◆ **Instructions to follow**
Every line of the entries that holds the word "codewars" is to be copied.

◆ **Listed records**
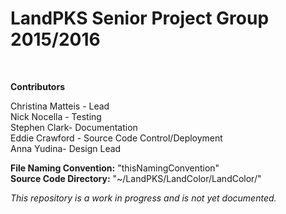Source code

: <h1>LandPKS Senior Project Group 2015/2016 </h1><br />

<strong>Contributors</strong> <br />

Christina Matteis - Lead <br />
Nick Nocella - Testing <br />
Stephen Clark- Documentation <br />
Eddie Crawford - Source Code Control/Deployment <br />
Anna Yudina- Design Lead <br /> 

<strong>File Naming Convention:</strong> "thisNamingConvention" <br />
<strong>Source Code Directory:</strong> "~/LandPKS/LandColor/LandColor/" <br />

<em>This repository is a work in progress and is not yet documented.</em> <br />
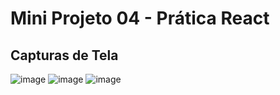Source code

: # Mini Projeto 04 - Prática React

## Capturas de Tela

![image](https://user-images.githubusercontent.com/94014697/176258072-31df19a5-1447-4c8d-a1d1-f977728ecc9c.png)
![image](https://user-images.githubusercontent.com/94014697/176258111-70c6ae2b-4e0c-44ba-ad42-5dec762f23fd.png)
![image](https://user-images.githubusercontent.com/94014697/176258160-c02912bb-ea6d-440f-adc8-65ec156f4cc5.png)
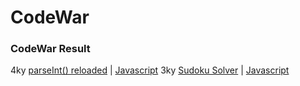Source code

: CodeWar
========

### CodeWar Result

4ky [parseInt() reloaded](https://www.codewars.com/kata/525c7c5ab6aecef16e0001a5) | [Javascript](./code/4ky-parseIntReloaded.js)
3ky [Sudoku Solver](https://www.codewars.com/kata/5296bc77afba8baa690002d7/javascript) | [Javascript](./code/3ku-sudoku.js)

...

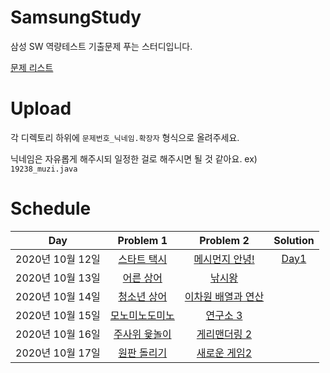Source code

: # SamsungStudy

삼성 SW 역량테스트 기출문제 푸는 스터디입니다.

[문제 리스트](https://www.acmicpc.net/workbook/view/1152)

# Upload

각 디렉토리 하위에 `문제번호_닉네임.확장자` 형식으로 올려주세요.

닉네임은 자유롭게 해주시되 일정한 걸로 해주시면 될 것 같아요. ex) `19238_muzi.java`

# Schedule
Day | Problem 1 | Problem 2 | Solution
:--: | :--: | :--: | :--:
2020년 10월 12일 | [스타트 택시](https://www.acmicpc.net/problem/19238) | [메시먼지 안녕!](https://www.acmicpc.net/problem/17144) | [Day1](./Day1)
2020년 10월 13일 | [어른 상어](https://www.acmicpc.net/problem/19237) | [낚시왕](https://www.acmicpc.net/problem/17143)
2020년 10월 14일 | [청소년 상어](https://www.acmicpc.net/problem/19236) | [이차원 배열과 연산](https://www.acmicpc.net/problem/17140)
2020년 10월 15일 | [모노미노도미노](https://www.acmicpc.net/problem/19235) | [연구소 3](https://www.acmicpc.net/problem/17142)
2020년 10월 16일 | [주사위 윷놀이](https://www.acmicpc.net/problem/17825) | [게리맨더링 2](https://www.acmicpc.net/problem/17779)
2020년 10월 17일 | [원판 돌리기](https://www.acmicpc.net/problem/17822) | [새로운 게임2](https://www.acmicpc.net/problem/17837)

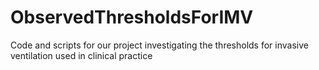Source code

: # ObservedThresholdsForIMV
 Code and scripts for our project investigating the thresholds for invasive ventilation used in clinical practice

◆ **Expected answer**
4ky [parseInt() reloaded](https://www.codewars.com/kata/525c7c5ab6aecef16e0001a5) | [Javascript](./code/4ky-parseIntReloaded.js)
3ky [Sudoku Solver](https://www.codewars.com/kata/5296bc77afba8baa690002d7/javascript) | [Javascript](./code/3ku-sudoku.js)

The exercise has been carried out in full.